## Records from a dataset
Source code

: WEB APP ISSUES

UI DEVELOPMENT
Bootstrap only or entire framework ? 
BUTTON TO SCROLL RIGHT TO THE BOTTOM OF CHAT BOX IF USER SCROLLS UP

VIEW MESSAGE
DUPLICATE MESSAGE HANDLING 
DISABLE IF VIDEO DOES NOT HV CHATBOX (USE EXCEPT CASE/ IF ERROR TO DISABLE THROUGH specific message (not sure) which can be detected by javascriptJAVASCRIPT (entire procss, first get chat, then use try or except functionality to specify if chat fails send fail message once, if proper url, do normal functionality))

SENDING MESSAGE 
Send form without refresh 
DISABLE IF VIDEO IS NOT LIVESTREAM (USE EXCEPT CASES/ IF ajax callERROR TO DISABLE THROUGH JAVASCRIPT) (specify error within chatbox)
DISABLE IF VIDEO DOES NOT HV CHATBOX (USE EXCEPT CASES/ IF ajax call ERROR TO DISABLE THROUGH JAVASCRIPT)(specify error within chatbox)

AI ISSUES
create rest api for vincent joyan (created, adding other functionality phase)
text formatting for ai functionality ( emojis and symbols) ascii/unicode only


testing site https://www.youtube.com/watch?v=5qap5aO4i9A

* * *

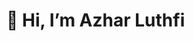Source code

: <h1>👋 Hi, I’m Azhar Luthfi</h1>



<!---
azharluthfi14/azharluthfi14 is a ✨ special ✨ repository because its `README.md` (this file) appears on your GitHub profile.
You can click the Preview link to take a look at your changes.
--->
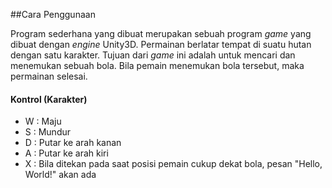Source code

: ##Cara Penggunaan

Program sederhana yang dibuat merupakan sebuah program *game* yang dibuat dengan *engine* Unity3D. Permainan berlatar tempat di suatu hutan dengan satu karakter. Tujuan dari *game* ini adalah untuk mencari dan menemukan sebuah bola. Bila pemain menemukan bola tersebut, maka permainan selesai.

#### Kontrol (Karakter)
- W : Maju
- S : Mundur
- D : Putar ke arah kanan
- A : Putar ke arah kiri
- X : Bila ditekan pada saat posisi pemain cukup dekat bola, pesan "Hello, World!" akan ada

## ACTION ITEM
Find the line with "DISABLE IF VIDEO IS" in the entries above. Retype it and each line after it, exactly, through the line with "testing site https://www.youtube.com/watch?v=5qap5aO4i9A", and stop there.

## SOLUTION TO THE PROBLEM
DISABLE IF VIDEO IS NOT LIVESTREAM (USE EXCEPT CASES/ IF ajax callERROR TO DISABLE THROUGH JAVASCRIPT) (specify error within chatbox)
DISABLE IF VIDEO DOES NOT HV CHATBOX (USE EXCEPT CASES/ IF ajax call ERROR TO DISABLE THROUGH JAVASCRIPT)(specify error within chatbox)

AI ISSUES
create rest api for vincent joyan (created, adding other functionality phase)
text formatting for ai functionality ( emojis and symbols) ascii/unicode only


testing site https://www.youtube.com/watch?v=5qap5aO4i9A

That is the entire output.